Data provided START

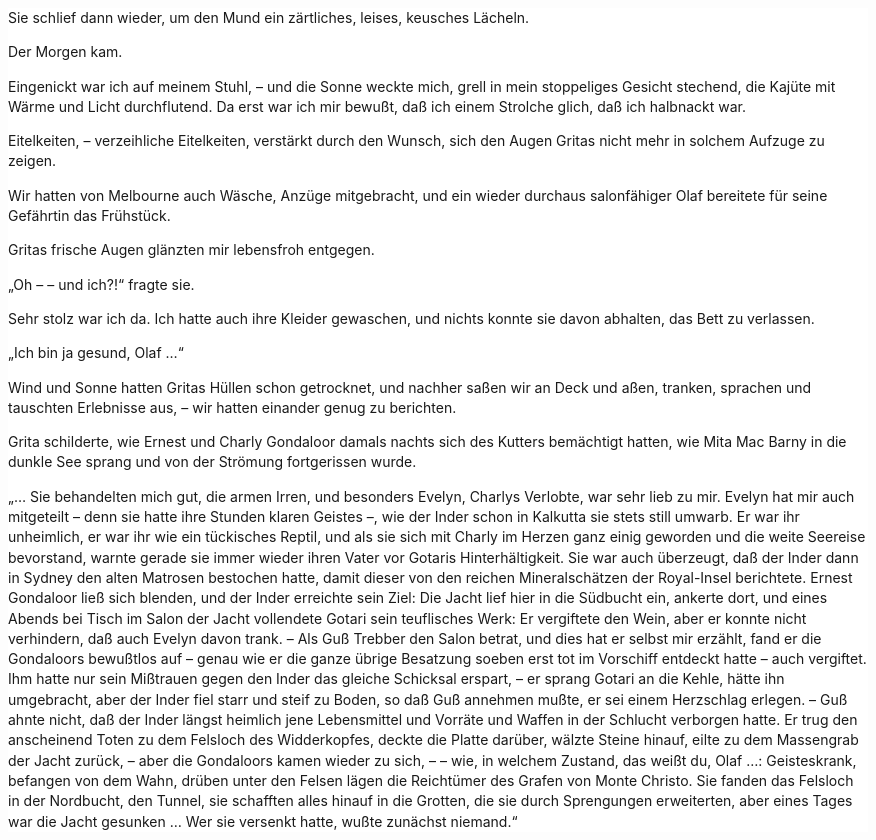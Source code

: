 Sie schlief dann wieder, um den Mund ein zärtliches, leises, keusches Lächeln.

Der Morgen kam.

Eingenickt war ich auf meinem Stuhl, – und die Sonne weckte mich, grell in mein
stoppeliges Gesicht stechend, die Kajüte mit Wärme und Licht durchflutend. Da
erst war ich mir bewußt, daß ich einem Strolche glich, daß ich halbnackt war.

Eitelkeiten, – verzeihliche Eitelkeiten, verstärkt durch den Wunsch, sich den
Augen Gritas nicht mehr in solchem Aufzuge zu zeigen.

Wir hatten von Melbourne auch Wäsche, Anzüge mitgebracht, und ein wieder
durchaus salonfähiger Olaf bereitete für seine Gefährtin das Frühstück.

Gritas frische Augen glänzten mir lebensfroh entgegen.

„Oh – – und ich?!“ fragte sie.

Sehr stolz war ich da. Ich hatte auch ihre Kleider gewaschen, und nichts konnte
sie davon abhalten, das Bett zu verlassen.

„Ich bin ja gesund, Olaf …“

Wind und Sonne hatten Gritas Hüllen schon getrocknet, und nachher saßen wir an
Deck und aßen, tranken, sprachen und tauschten Erlebnisse aus, – wir hatten
einander genug zu berichten.

Grita schilderte, wie Ernest und Charly Gondaloor damals nachts sich des
Kutters bemächtigt hatten, wie Mita Mac Barny in die dunkle See sprang und von
der Strömung fortgerissen wurde.

„… Sie behandelten mich gut, die armen Irren, und besonders Evelyn, Charlys
Verlobte, war sehr lieb zu mir. Evelyn hat mir auch mitgeteilt – denn sie hatte
ihre Stunden klaren Geistes –, wie der Inder schon in Kalkutta sie stets still
umwarb. Er war ihr unheimlich, er war ihr wie ein tückisches Reptil, und als
sie sich mit Charly im Herzen ganz einig geworden und die weite Seereise
bevorstand, warnte gerade sie immer wieder ihren Vater vor Gotaris
Hinterhältigkeit. Sie war auch überzeugt, daß der Inder dann in Sydney den
alten Matrosen bestochen hatte, damit dieser von den reichen Mineralschätzen
der Royal-Insel berichtete. Ernest Gondaloor ließ sich blenden, und der Inder
erreichte sein Ziel: Die Jacht lief hier in die Südbucht ein, ankerte dort, und
eines Abends bei Tisch im Salon der Jacht vollendete Gotari sein teuflisches
Werk: Er vergiftete den Wein, aber er konnte nicht verhindern, daß auch Evelyn
davon trank. – Als Guß Trebber den Salon betrat, und dies hat er selbst mir
erzählt, fand er die Gondaloors bewußtlos auf – genau wie er die ganze übrige
Besatzung soeben erst tot im Vorschiff entdeckt hatte – auch vergiftet. Ihm
hatte nur sein Mißtrauen gegen den Inder das gleiche Schicksal erspart, – er
sprang Gotari an die Kehle, hätte ihn umgebracht, aber der Inder fiel starr und
steif zu Boden, so daß Guß annehmen mußte, er sei einem Herzschlag erlegen. –
Guß ahnte nicht, daß der Inder längst heimlich jene Lebensmittel und Vorräte
und Waffen in der Schlucht verborgen hatte. Er trug den anscheinend Toten zu
dem Felsloch des Widderkopfes, deckte die Platte darüber, wälzte Steine hinauf,
eilte zu dem Massengrab der Jacht zurück, – aber die Gondaloors kamen wieder zu
sich, – – wie, in welchem Zustand, das weißt du, Olaf …: Geisteskrank, befangen
von dem Wahn, drüben unter den Felsen lägen die Reichtümer des Grafen von Monte
Christo. Sie fanden das Felsloch in der Nordbucht, den Tunnel, sie schafften
alles hinauf in die Grotten, die sie durch Sprengungen erweiterten, aber eines
Tages war die Jacht gesunken … Wer sie versenkt hatte, wußte zunächst niemand.“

Data provided END

» **Exercise**:
Only the pictures may be dropped; print every record exactly as given.

» **Response area**:
Source code

: Sie schlief dann wieder, um den Mund ein zärtliches, leises, keusches Lächeln.

Der Morgen kam.

Eingenickt war ich auf meinem Stuhl, – und die Sonne weckte mich, grell in mein
stoppeliges Gesicht stechend, die Kajüte mit Wärme und Licht durchflutend. Da
erst war ich mir bewußt, daß ich einem Strolche glich, daß ich halbnackt war.

Eitelkeiten, – verzeihliche Eitelkeiten, verstärkt durch den Wunsch, sich den
Augen Gritas nicht mehr in solchem Aufzuge zu zeigen.

Wir hatten von Melbourne auch Wäsche, Anzüge mitgebracht, und ein wieder
durchaus salonfähiger Olaf bereitete für seine Gefährtin das Frühstück.

Gritas frische Augen glänzten mir lebensfroh entgegen.

„Oh – – und ich?!“ fragte sie.

Sehr stolz war ich da. Ich hatte auch ihre Kleider gewaschen, und nichts konnte
sie davon abhalten, das Bett zu verlassen.

„Ich bin ja gesund, Olaf …“

Wind und Sonne hatten Gritas Hüllen schon getrocknet, und nachher saßen wir an
Deck und aßen, tranken, sprachen und tauschten Erlebnisse aus, – wir hatten
einander genug zu berichten.

Grita schilderte, wie Ernest und Charly Gondaloor damals nachts sich des
Kutters bemächtigt hatten, wie Mita Mac Barny in die dunkle See sprang und von
der Strömung fortgerissen wurde.

„… Sie behandelten mich gut, die armen Irren, und besonders Evelyn, Charlys
Verlobte, war sehr lieb zu mir. Evelyn hat mir auch mitgeteilt – denn sie hatte
ihre Stunden klaren Geistes –, wie der Inder schon in Kalkutta sie stets still
umwarb. Er war ihr unheimlich, er war ihr wie ein tückisches Reptil, und als
sie sich mit Charly im Herzen ganz einig geworden und die weite Seereise
bevorstand, warnte gerade sie immer wieder ihren Vater vor Gotaris
Hinterhältigkeit. Sie war auch überzeugt, daß der Inder dann in Sydney den
alten Matrosen bestochen hatte, damit dieser von den reichen Mineralschätzen
der Royal-Insel berichtete. Ernest Gondaloor ließ sich blenden, und der Inder
erreichte sein Ziel: Die Jacht lief hier in die Südbucht ein, ankerte dort, und
eines Abends bei Tisch im Salon der Jacht vollendete Gotari sein teuflisches
Werk: Er vergiftete den Wein, aber er konnte nicht verhindern, daß auch Evelyn
davon trank. – Als Guß Trebber den Salon betrat, und dies hat er selbst mir
erzählt, fand er die Gondaloors bewußtlos auf – genau wie er die ganze übrige
Besatzung soeben erst tot im Vorschiff entdeckt hatte – auch vergiftet. Ihm
hatte nur sein Mißtrauen gegen den Inder das gleiche Schicksal erspart, – er
sprang Gotari an die Kehle, hätte ihn umgebracht, aber der Inder fiel starr und
steif zu Boden, so daß Guß annehmen mußte, er sei einem Herzschlag erlegen. –
Guß ahnte nicht, daß der Inder längst heimlich jene Lebensmittel und Vorräte
und Waffen in der Schlucht verborgen hatte. Er trug den anscheinend Toten zu
dem Felsloch des Widderkopfes, deckte die Platte darüber, wälzte Steine hinauf,
eilte zu dem Massengrab der Jacht zurück, – aber die Gondaloors kamen wieder zu
sich, – – wie, in welchem Zustand, das weißt du, Olaf …: Geisteskrank, befangen
von dem Wahn, drüben unter den Felsen lägen die Reichtümer des Grafen von Monte
Christo. Sie fanden das Felsloch in der Nordbucht, den Tunnel, sie schafften
alles hinauf in die Grotten, die sie durch Sprengungen erweiterten, aber eines
Tages war die Jacht gesunken … Wer sie versenkt hatte, wußte zunächst niemand.“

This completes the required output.